◆ **PROVIDED MATERIAL**:

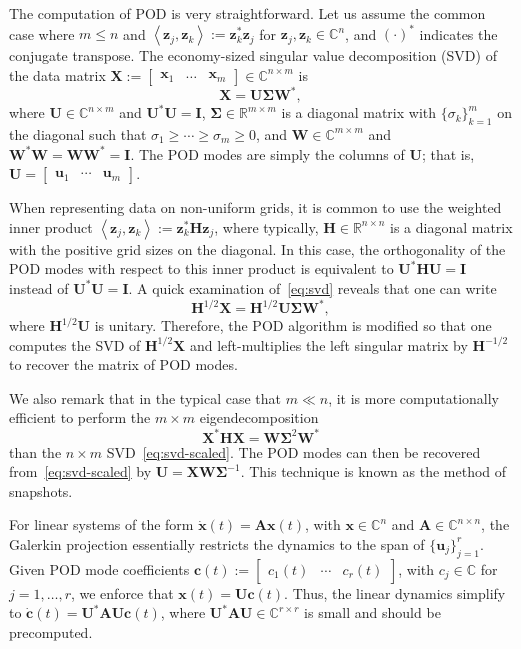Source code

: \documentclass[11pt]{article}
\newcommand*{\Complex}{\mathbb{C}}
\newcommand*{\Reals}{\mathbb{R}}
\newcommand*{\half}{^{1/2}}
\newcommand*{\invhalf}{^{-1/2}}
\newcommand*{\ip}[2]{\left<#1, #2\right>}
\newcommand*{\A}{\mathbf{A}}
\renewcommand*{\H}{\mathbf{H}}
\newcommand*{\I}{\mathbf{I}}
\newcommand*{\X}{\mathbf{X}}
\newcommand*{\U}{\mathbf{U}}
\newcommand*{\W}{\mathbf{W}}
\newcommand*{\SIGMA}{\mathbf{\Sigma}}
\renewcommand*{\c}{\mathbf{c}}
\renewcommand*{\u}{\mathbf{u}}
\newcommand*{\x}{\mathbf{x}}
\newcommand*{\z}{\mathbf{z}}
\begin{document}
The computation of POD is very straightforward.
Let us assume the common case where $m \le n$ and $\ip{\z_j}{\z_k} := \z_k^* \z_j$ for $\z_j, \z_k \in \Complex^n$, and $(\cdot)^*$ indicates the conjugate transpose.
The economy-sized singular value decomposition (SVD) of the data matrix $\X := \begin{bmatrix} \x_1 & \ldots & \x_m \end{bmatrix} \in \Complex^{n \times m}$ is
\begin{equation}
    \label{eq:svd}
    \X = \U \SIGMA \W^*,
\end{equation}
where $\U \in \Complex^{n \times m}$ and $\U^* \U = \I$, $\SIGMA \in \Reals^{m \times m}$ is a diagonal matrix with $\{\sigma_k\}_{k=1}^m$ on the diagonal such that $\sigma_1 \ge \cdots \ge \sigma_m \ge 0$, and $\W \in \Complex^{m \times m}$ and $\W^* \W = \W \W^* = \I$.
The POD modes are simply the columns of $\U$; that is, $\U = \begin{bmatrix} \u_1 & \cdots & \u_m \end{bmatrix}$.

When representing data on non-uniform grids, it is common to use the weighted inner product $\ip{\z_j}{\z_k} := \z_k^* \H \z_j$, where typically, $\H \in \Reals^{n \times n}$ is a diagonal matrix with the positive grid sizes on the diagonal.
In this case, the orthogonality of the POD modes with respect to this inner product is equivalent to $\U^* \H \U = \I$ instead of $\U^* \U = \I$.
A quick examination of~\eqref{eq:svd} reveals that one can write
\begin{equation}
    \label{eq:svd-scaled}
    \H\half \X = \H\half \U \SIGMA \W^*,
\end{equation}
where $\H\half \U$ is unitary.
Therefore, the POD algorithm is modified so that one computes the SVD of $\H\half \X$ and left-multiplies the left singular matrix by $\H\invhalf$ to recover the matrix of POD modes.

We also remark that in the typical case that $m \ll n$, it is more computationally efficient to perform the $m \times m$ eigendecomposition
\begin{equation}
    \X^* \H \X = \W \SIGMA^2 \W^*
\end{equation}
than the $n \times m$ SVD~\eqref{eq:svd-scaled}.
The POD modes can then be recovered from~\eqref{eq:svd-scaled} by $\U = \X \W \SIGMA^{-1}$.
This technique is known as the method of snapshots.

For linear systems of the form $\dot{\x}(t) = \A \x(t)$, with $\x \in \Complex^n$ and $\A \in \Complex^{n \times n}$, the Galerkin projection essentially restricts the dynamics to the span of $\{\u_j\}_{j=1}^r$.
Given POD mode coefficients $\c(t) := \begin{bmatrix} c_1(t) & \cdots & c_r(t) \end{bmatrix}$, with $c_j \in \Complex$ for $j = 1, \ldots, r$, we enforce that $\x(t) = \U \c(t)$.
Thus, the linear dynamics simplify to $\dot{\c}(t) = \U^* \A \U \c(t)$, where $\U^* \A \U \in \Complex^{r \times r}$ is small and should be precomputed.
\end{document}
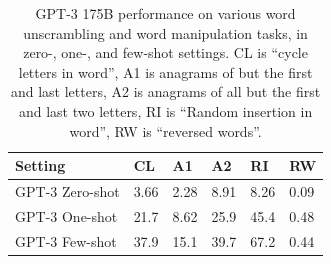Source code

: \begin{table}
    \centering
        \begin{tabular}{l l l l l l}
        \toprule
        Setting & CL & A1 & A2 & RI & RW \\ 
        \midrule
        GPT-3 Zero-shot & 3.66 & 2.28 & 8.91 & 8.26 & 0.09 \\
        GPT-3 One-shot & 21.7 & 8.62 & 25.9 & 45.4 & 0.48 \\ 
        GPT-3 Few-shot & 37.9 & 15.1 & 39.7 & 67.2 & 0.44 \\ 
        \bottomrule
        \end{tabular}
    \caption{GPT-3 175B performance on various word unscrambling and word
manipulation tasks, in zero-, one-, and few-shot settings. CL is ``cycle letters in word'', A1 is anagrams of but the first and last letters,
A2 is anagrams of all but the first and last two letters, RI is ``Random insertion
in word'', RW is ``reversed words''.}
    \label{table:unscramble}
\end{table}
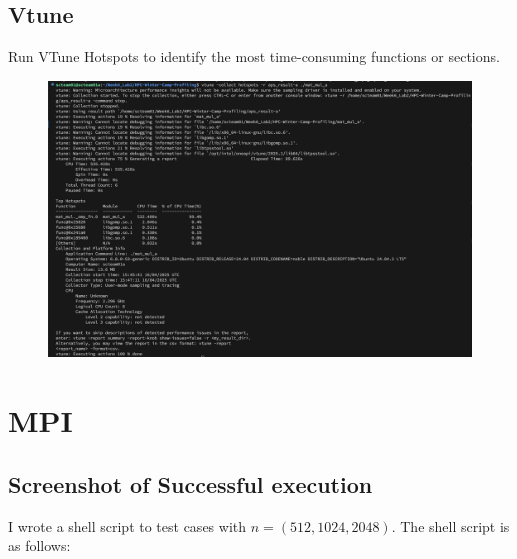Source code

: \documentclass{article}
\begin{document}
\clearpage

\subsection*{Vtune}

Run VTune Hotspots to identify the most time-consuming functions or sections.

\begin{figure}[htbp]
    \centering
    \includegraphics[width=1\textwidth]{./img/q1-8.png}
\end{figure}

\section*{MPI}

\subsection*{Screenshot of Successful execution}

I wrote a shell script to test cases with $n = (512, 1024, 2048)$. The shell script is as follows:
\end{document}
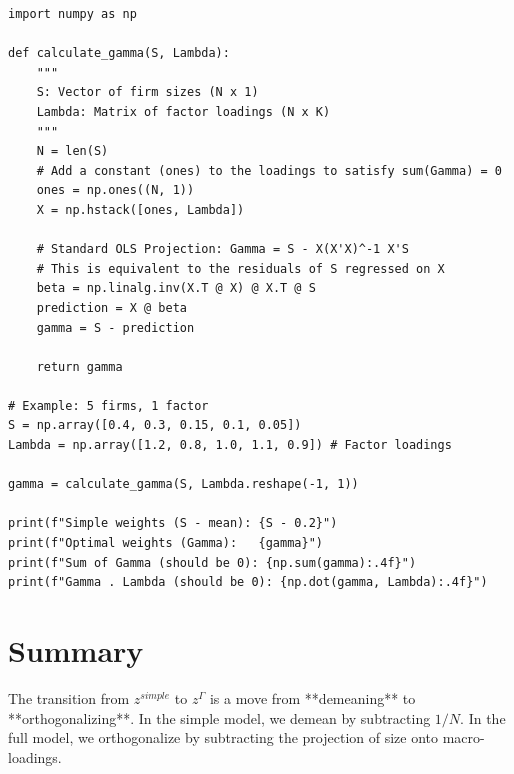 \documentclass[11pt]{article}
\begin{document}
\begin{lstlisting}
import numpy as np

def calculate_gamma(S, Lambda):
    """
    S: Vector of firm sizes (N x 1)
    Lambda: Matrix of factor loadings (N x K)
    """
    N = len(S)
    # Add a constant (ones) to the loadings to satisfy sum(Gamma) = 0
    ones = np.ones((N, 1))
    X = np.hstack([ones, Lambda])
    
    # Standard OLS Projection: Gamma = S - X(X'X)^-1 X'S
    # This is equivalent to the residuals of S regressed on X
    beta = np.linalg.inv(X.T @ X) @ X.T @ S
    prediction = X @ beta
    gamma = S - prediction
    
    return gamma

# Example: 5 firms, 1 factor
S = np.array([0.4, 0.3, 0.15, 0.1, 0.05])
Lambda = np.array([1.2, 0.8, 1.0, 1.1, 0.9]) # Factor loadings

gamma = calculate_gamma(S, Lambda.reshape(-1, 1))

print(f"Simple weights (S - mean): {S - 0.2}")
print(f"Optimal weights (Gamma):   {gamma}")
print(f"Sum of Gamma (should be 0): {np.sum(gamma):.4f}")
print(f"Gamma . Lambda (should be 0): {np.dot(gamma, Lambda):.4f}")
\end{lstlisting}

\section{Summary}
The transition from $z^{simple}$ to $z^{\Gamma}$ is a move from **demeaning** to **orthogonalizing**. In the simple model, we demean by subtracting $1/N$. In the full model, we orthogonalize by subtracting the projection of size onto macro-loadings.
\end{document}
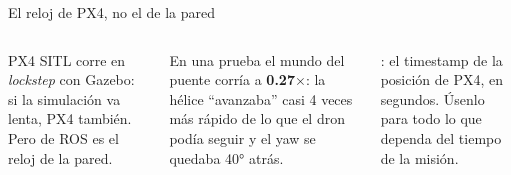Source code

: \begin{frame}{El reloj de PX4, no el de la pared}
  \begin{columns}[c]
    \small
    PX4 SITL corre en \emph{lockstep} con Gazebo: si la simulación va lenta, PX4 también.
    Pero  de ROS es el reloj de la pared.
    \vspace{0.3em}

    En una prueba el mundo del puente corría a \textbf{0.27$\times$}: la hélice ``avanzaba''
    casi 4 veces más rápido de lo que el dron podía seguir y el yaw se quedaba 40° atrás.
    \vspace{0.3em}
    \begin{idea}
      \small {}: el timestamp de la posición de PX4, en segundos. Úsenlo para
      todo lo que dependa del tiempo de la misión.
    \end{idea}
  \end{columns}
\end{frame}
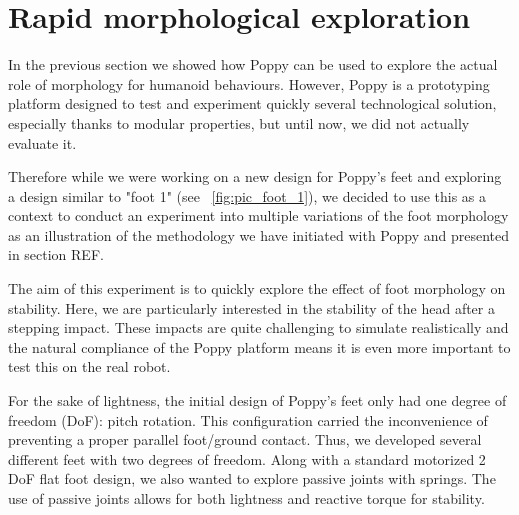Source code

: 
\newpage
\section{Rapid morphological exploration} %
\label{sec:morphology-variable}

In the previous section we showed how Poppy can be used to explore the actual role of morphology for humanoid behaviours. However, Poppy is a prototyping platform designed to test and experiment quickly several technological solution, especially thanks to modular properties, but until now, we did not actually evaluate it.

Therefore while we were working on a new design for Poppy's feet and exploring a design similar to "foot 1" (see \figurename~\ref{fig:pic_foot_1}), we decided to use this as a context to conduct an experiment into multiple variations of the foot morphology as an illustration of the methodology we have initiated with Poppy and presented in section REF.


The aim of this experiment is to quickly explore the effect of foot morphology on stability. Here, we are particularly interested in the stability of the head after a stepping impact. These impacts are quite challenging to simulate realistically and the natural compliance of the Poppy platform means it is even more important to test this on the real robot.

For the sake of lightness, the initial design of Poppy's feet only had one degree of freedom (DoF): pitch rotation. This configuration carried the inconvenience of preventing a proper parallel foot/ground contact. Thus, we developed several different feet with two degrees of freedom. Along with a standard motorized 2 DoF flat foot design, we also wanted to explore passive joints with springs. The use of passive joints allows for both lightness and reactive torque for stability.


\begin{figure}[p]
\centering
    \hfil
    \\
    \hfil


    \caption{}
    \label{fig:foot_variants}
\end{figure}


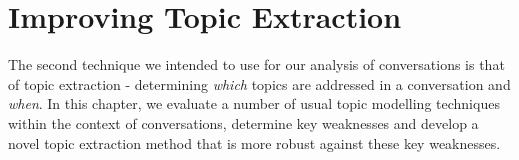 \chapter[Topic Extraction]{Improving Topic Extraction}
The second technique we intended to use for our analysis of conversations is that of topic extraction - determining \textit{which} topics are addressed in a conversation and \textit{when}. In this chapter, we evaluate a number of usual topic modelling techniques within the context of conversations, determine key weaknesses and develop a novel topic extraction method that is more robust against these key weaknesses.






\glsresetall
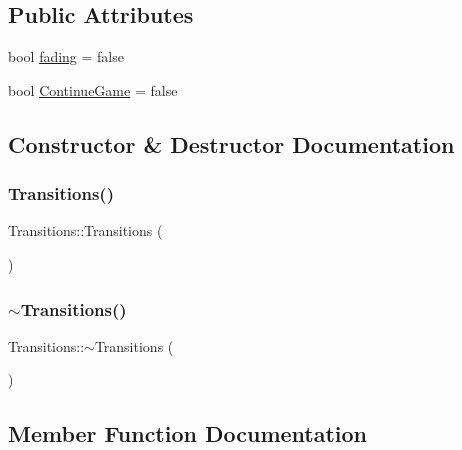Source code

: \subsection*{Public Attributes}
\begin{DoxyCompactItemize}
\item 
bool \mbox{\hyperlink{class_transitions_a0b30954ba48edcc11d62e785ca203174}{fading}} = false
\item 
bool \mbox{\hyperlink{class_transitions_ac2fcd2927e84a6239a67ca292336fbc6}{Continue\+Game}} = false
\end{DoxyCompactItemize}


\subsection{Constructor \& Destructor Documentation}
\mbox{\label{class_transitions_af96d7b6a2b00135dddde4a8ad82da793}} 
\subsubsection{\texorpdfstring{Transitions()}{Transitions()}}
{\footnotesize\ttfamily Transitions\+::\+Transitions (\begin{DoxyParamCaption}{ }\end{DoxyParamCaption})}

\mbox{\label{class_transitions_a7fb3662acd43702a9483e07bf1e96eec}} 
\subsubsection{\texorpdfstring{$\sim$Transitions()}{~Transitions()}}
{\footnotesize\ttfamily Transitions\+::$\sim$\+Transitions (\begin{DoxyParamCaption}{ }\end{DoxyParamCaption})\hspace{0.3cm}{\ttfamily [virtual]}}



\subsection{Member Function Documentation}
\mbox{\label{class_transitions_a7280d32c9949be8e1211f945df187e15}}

◆ **PROBLEM**: Please transcribe only the lines in the records above running from the line that has "Let us assume" through the line that has "The POD modes are", both included, exactly as they appear.

◆ **EXERCISE RESPONSE**:
Let us assume the common case where $m \le n$ and $\ip{\z_j}{\z_k} := \z_k^* \z_j$ for $\z_j, \z_k \in \Complex^n$, and $(\cdot)^*$ indicates the conjugate transpose.
The economy-sized singular value decomposition (SVD) of the data matrix $\X := \begin{bmatrix} \x_1 & \ldots & \x_m \end{bmatrix} \in \Complex^{n \times m}$ is
\begin{equation}
    \label{eq:svd}
    \X = \U \SIGMA \W^*,
\end{equation}
where $\U \in \Complex^{n \times m}$ and $\U^* \U = \I$, $\SIGMA \in \Reals^{m \times m}$ is a diagonal matrix with $\{\sigma_k\}_{k=1}^m$ on the diagonal such that $\sigma_1 \ge \cdots \ge \sigma_m \ge 0$, and $\W \in \Complex^{m \times m}$ and $\W^* \W = \W \W^* = \I$.
The POD modes are simply the columns of $\U$; that is, $\U = \begin{bmatrix} \u_1 & \cdots & \u_m \end{bmatrix}$.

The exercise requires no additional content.